My motorcycle, a new Victory Vision in smoky silver, was parked just a little distance away. Luis, without a word to me, slid a ramp down from the tailgate of the truck and walked the bike up into the bed, carefully laying it down on a padded blanket. When he got into the cab with Ibby and me, he caught my stare and shrugged. "What?" he asked. "You'd just get up in the middle of the night and come back for it anyway. Better do it now so you don't wander around scaring people at four in the morning."

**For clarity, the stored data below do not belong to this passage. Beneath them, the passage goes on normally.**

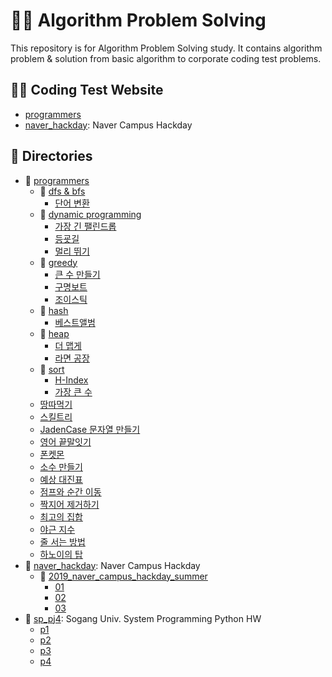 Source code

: # 👨‍💻 Algorithm Problem Solving
This repository is for Algorithm Problem Solving study. It contains algorithm problem & solution from basic algorithm to corporate coding test problems. 

## 👩‍💻  Coding Test Website
* [programmers](https://www.welcomekakao.com/learn/challenges)
* [naver_hackday](https://github.com/NAVER-CAMPUS-HACKDAY/common): Naver Campus Hackday

## 📁 Directories
* 📁 [programmers](./programmers)
    * 📁 [dfs & bfs](./programmers/dfs%20&%20bfs)
        * [단어 변환](./programmers/dfs%20&%20bfs/word_convert.py)
    * 📁 [dynamic programming](./programmers/dynamic%20programming)
        * [가장 긴 팰린드롭](./programmers/dynamic%20programming/longest_palindrome.py)
        * [등굣길](./programmers/dynamic%20programming/school_road.py)
        * [멀리 뛰기](./programmers/dynamic%20programming/super_jump.py)
    * 📁 [greedy](./programmers/greedy)
        * [큰 수 만들기](./programmers/greedy/큰_수_만들기.py)
        * [구명보트](./programmers/greedy/구명보트.py)
        * [조이스틱](./programmers/greedy/joystick.py)
    * 📁 [hash](./programmers/hash)
        * [베스트앨범](./programmers/hash/베스트앨범.py)
    * 📁 [heap](./programmers/heap)
        * [더 맵게](./programmers/heap/더_맵게.py)
        * [라면 공장](./programmers/heap/rameaum.py)
    * 📁 [sort](./programmers/sort)
        * [H-Index](./programmers/sort/H-Index.py)
        * [가장 큰 수](./programmers/sort/가장_큰_수.py)
    * [땅따먹기](./programmers/땅따먹기.py)
    * [스킬트리](./programmers/스킬트리.py)
    * [JadenCase 문자열 만들기](./programmers/jadencase.py)
    * [영어 끝말잇기](./programmers/end_to_end.py)
    * [폰켓몬](./programmers/phonekemon.py)
    * [소수 만들기](./programmers/prime_maker.py)
    * [예상 대진표](./programmers/tournament.py)
    * [점프와 순간 이동](./programmers/jump_teleport.py)
    * [짝지어 제거하기](./programmers/pair_it.py)
    * [최고의 집합](./programmers/best_set.py)
    * [야근 지수](./programmers/night_work_parameter.py)
    * [줄 서는 방법](./programmers/line_method.py)
    * [하노이의 탑](./programmers/tower_of_hanoi.py)
* 📁 [naver_hackday](./naver_campus_hackday): Naver Campus Hackday
    * 📁 [2019_naver_campus_hackday_summer](./naver_campus_hackday/2019_naver_campus_hackday_summer)
        * [01](./naver_campus_hackday/2019_naver_campus_hackday_summer/01.py)
        * [02](./naver_campus_hackday/2019_naver_campus_hackday_summer/02.py)
        * [03](./naver_campus_hackday/2019_naver_campus_hackday_summer/03.py)
* 📁 [sp_pj4](./sp_pj4): Sogang Univ. System Programming Python HW
    * [p1](./sp_pj4/p1.ipynb)
    * [p2](./sp_pj4/p2.ipynb)
    * [p3](./sp_pj4/p3.ipynb)
    * [p4](./sp_pj4/p4.ipynb) 
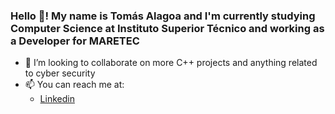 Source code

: ### Hello 👋! My name is Tomás Alagoa and I'm currently studying Computer Science at Instituto Superior Técnico and working as a Developer for MARETEC

- 👯 I’m looking to collaborate on more C++ projects and anything related to cyber security
- 📫 You can reach me at:
    - [Linkedin](https://linkedin.com/in/tomasalagoa)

He was right about that. I loved my motorcycle with a devotion I reserved for only a few things, and I knew I wouldn't rest easy unless I'd made sure it was taken safely with me. Having successfully second-guessed me, Luis was almost grinning. I schooled my face to its customary mask of indifference, and wiped my hands again with a moist cloth from the package sitting on the dashboard. My pale skin still looked ashen with grime. I wasn't sure I'd ever get clean.

Luis started the truck, and the engine caught with a deep rumble. Air-conditioning blasted out of the vents and bathed me in a soothing chill, and I sighed in pleasure. Instead of putting the truck into gear, Luis reached for the cloth in my hand. "You missed a spot," he said, and gently wiped my face with the moist fabric. It felt… unexpectedly intimate. I blinked, and found myself smiling, just the smallest amount. He stared at me for a few long seconds, then handed the cloth back. "That's better."

"Yes," I said. "Better."

I was acutely aware of him—his warmth, his strength, his power—all the way home.